Underground5

Streets Tell Stories (1993)

Saved the best for last. This is Streets Tell Stories (1993), Underground’s Los Angeles campaign setting box set. Favorite thing: it has a full reproduction of a local newspaper inside. I frickin’ love it when they do that. There is a booklet of adventures, a big poster map of LA, sheets for The Notebook and a bunch of goofy and fairly useless one-sheet handouts (including two that include photos of ridiculously painful looking contortions for gang hand signs).

The best part is the Streets booklet, which gives you a neighborhood by neighborhood breakdown of the Greater Los Angeles area.

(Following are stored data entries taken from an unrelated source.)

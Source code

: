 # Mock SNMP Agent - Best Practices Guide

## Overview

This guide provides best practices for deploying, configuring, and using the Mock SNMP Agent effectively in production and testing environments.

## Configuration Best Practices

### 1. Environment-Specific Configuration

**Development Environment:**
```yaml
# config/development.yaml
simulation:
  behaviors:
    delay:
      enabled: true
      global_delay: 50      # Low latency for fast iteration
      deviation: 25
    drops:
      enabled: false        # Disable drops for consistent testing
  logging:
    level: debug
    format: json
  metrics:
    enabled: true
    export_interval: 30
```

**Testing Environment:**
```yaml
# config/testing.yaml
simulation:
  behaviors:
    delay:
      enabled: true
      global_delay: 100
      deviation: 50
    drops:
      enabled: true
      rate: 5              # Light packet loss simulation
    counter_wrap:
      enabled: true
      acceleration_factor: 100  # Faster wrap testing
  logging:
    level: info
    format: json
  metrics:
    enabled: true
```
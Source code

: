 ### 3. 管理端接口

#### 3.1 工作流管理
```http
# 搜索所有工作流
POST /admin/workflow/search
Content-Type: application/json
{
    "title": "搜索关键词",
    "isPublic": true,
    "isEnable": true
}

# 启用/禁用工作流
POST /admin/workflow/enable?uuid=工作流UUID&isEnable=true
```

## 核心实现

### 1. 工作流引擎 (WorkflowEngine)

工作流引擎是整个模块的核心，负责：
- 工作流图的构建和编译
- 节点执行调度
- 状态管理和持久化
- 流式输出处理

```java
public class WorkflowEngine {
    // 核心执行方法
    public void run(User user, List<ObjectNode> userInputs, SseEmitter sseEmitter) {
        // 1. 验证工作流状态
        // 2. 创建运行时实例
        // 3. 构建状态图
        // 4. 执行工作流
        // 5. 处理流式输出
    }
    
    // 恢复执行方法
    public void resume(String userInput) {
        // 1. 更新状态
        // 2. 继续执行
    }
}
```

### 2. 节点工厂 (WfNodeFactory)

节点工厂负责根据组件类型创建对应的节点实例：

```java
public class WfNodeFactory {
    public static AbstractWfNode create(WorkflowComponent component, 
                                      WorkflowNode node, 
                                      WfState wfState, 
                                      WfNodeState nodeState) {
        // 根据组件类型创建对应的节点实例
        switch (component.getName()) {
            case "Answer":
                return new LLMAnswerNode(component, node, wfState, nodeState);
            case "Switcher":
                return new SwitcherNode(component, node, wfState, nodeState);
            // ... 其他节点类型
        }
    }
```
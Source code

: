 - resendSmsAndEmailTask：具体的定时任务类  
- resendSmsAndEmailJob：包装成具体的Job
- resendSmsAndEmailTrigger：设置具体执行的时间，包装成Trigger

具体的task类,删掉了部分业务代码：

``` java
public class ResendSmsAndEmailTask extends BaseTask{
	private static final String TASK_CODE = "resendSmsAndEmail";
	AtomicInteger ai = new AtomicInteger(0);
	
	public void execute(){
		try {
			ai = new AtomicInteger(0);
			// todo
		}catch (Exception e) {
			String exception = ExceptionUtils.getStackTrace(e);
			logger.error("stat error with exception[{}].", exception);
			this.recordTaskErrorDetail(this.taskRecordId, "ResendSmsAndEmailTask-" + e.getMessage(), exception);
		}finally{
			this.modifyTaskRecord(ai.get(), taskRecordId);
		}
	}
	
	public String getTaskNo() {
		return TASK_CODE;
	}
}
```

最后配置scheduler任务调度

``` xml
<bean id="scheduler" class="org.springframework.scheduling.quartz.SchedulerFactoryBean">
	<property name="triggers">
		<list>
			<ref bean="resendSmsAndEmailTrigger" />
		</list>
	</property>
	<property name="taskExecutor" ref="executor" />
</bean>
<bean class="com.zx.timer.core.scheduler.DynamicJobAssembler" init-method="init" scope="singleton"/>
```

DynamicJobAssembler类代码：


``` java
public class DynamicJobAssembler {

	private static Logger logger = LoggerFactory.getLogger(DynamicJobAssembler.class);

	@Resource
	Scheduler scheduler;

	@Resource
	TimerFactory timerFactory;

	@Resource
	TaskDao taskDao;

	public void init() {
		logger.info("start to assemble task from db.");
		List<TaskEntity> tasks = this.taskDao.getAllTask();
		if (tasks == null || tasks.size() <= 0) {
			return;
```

This is a helicopter eye view – it gets across the character of the neighborhood, gives you an idea of how it fits with the rest of the city and then leaves you plenty of room to expand with your own ideas. This is super important, because the central idea of Underground is that your players live in, protect and generally look to improve a neighborhood of their choosing. So you want a little bit of detail to hook you, but lots of elbow room to allow the whole group to make the nabe their own.

I love this improvement system and honestly, I’d love for more games to steal it. Basically, every neighborhood has a set of stats called Parameters that define its current state of affairs: wealth, safety, government purity, quality of life, education, necessities and take home pay. These stats carry values between 1 and 20. To fix a problem in a neighborhood (or city, or state, or country – the system scales), you spend reward points earned during play to move those numbers to the goal set by the GM.

Two complications. One: because nothing happens in a vacuum, for every Parameter you raise, one other Parameter goes up and another goes down. Second: reward points are also what you use to improve your character. I like that tension, and I like how the Parameters give players clear, though abstract, goals that encourage in-game actions (we need to get that government purity number up, guys, time to root out some corrupt politicians!).